While there's still more groundwork to lay, it's not too early to start implementation planning and preparation -- and to take advantage of the lead time.

Your resources should currently be expended on training the coder who will be your coding point of contact, and developing a transition plan, said Jeanne Yoder, RHIA, CCS-P, CPC, CPC-I, during the April 30 Coding Institute audioconference, "ICD-10 Issues: Get Ready for the Conversion ASAP."

Know Key Differences Between ICD-9 and ICD-10

It's important to focus on the changes you'll face when ICD-10 takes effect, including the following (among others):

• More specificity. Level of detail and specifics are greatly expanded in ICD-10-CM. But don't let that scare you. While ICD-10 can provide greater specificity, it won't require more detailed documentation. Other initiatives such as pay-for-performance and quality measures will require more detailed documentation. ICD-10 will simply provide the means for reporting it.

• Newer terminology. ICD-10-CM updates medical terminology and classification of disease to be consistent with medical practice.

• More details. With ICD-10, you can provide more detail with a single code than you can in ICD-9. ICD-10-CM also adds the ability to describe laterality (affected side of the body).

• More characters. Codes in ICD-10-CM are all alphanumeric and can be up to seven characters in length. The seventh character, referred to as an extension, is used in some chapters to capture episode of care, such as initial encounter, subsequent encounter, or sequelae, and other additional information.

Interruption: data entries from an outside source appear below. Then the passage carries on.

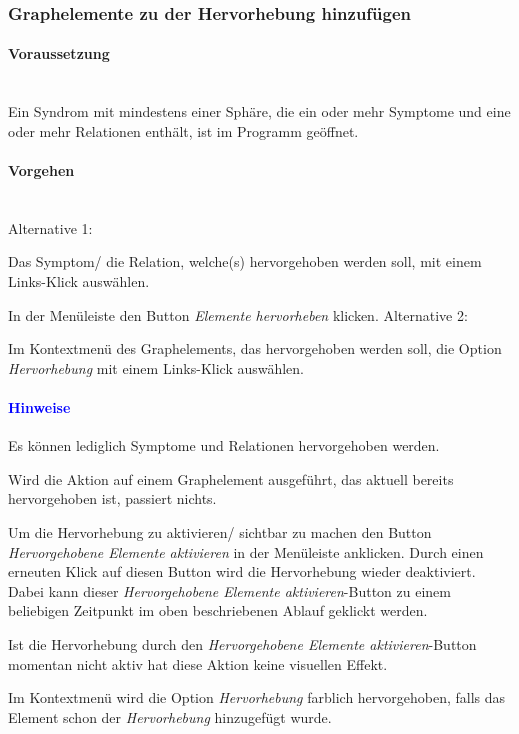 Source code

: \documentclass[enabledeprecatedfontcommands,fontsize=11pt,paper=a4,twoside]{scrartcl}
\newcounter{one}
\newcounter{two}[one]
\newcommand*{\hint}{\paragraph{\textcolor{blue}{Hinweise}}}
\newcommand*{\condition}{\paragraph{Voraussetzung}$\;$ \vspace{0.2cm}\\}
\newcommand*{\actions}{\paragraph{Vorgehen} $\;$\vspace{0.2cm}\\}
\newcommand*{\aOne}{\textcolor{bbe}{Alternative 1:}}
\newcommand*{\aTwo}{\textcolor{bbe}{Alternative 2:}}
\let\tempone\itemize
\let\temptwo\enditemize
\renewenvironment{itemize}{\tempone\addtolength{\itemsep}{-10.0pt}}{\temptwo}
\let\origenumerate\enumerate
\let\origendenumerate\endenumerate
\renewenvironment{enumerate}{\origenumerate \addtolength{\itemsep}{-10.0pt}}{\origendenumerate}
\begin{document}
		\subsubsection{Graphelemente zu der Hervorhebung hinzufügen}
		\condition 	
		Ein Syndrom mit mindestens einer Sphäre, die ein oder mehr Symptome und eine oder mehr Relationen enthält, ist im Programm geöffnet. 
		\actions
		\aOne
		\begin{enumerate}
			\item Das Symptom/ die Relation, welche(s) hervorgehoben werden soll, mit einem Links-Klick auswählen. 
			\item In der Menüleiste den Button \textit{Elemente hervorheben} klicken.
		\end{enumerate}
		\aTwo
		\begin{enumerate}
			\item Im Kontextmenü des Graphelements, das hervorgehoben werden soll, die Option \textit{Hervorhebung} mit einem Links-Klick auswählen.
		\end{enumerate}
		\hint
		\begin{itemize}
					\item Es können lediglich Symptome und Relationen hervorgehoben werden.
					\item Wird die Aktion auf einem Graphelement ausgeführt, das aktuell bereits hervorgehoben ist, passiert nichts.
					\item Um die Hervorhebung zu aktivieren/ sichtbar zu machen den Button \textit{Hervorgehobene Elemente aktivieren} in der Menüleiste anklicken. Durch einen erneuten Klick auf diesen Button wird die Hervorhebung wieder deaktiviert. Dabei kann dieser \textit{Hervorgehobene Elemente aktivieren}-Button zu einem beliebigen Zeitpunkt im oben beschriebenen Ablauf geklickt werden.
					\item Ist die Hervorhebung durch den \textit{Hervorgehobene Elemente aktivieren}-Button momentan nicht aktiv hat diese Aktion keine visuellen Effekt. 
					\item Im Kontextmenü wird die Option \textit{Hervorhebung} farblich hervorgehoben, falls das Element schon der \textit{Hervorhebung} hinzugefügt wurde. \\
		\end{itemize}
			
\end{document}
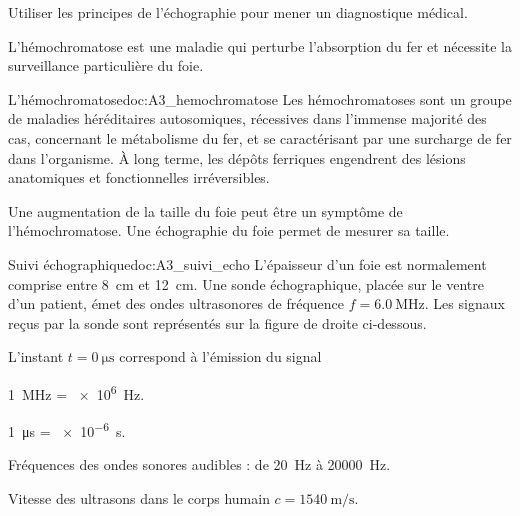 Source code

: \teteTermStssImag



\begin{objectifs}
  \item Utiliser les principes de l'échographie pour mener un diagnostique médical.
\end{objectifs}

\begin{contexte}
  L’hémochromatose est une maladie qui perturbe l’absorption du fer et nécessite la surveillance particulière du foie.

\end{contexte}


\begin{doc}{L'hémochromatose}{doc:A3_hemochromatose}
  Les hémochromatoses sont un groupe de maladies héréditaires autosomiques, 
  récessives dans l'immense majorité des cas,
  concernant le métabolisme du fer,
  et se caractérisant par une surcharge de fer dans l'organisme.
  À long terme, les dépôts ferriques engendrent des lésions anatomiques et fonctionnelles irréversibles.
  
  Une augmentation de la taille du foie peut être un symptôme de l'hémochromatose.
  Une échographie du foie permet de mesurer sa taille.
\end{doc}


\begin{doc}{Suivi échographique}{doc:A3_suivi_echo}
  L’épaisseur d’un foie est normalement comprise entre \qty{8}{\cm} et \qty{12}{\cm}.
  Une sonde échographique, placée sur le ventre d’un patient,
  émet des ondes  ultrasonores de fréquence $f = \qty{6,0}{\mega\hertz}$.
  Les signaux reçus par la sonde sont représentés sur la figure de droite ci-dessous.

  \begin{center}
  \end{center}
  
  L’instant $t = \qty{0}{\micro\s}$ correspond à l’émission du signal

  \begin{donnees}
    \item \qty{1}{\mega\hertz} = \qty{e6}{\hertz}.
    \item \qty{1}{\micro\s} = \qty{e-6}{\s}.
    \item Fréquences des ondes sonores audibles : de \qty{20}{\hertz} à \qty{20000}{\hertz}.
    \item Vitesse des ultrasons dans le corps humain $c = \qty{1540}{\m\per\s}$.
  \end{donnees}
\end{doc}


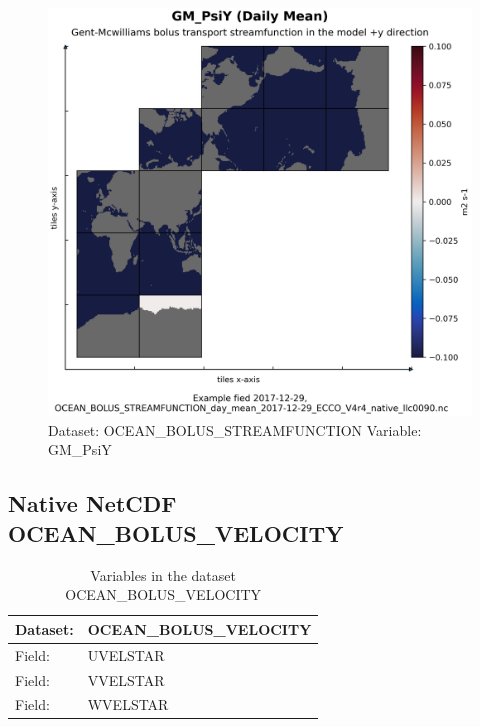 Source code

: \begin{figure}[H]
\centering
\includegraphics[width=\textwidth]{../images/plots/native_plots/Gent-McWilliams_Bolus_Transport_Streamfunction/GM_PsiY.png}
\caption{Dataset: OCEAN\_BOLUS\_STREAMFUNCTION Variable: GM\_PsiY}
\label{tab:table-OCEAN_BOLUS_STREAMFUNCTION_GM_PsiY-Plot}
\end{figure}
\pagebreak
\subsection{Native NetCDF OCEAN\_BOLUS\_VELOCITY}
\newp
\begin{longtable}{|p{}|p{}|}
\caption{Variables in the dataset OCEAN\_BOLUS\_VELOCITY}
\label{tab:table-OCEAN_BOLUS_VELOCITY-fields} \\ 
\hline \endhead \hline \endfoot
\rowcolor{lightgray} \textbf{Dataset:} & \textbf{OCEAN\_BOLUS\_VELOCITY} \\ \hline
Field: &UVELSTAR \\ \hline
Field: &VVELSTAR \\ \hline
Field: &WVELSTAR \\ \hline
\end{longtable}

\pagebreak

• More combination codes. ICD-10 combination codes provide detail that requires more than one code in ICD-9.

Plan Your Training Wisely

Once you've become familiar with ICD-10-CM and the way it works and looks, you'll want to get some official training. But don't get your staff trained too far in advance, warned Joanne Byron, LPN, BSNH, CHA, CMC, CPC, CPC-I, MCMC, PCS, CEO of the American Institute of Healthcare Compliance Inc, in an e-mail to members. If they can't apply what they've learned, the "use it or lose it" factor will kick in.

Best bet: Wait until three to six months before the final implementation date to perform your complete training. Two to three days of training should be adequate for trained ICD-9 coders to learn what they need to know to make the transition, and for coders who need to learn both ICD-10-CM and ICD-10-PCS, several professional associations have estimated approximately five days of training as a good benchmark for their staff members.

Training could become quite expensive, but you can avoid unnecessary retraining costs by training one or two key people and having them train the rest of your staff.

Good idea: Change encounter forms as soon as your staff has completed their training. This will allow them to use what they have learned and reinforce their understanding of the new code sets.

Finally, upload the new codes at least one month in advance, but use software security to prevent the codes from being assigned to dates of service prior to the effective date.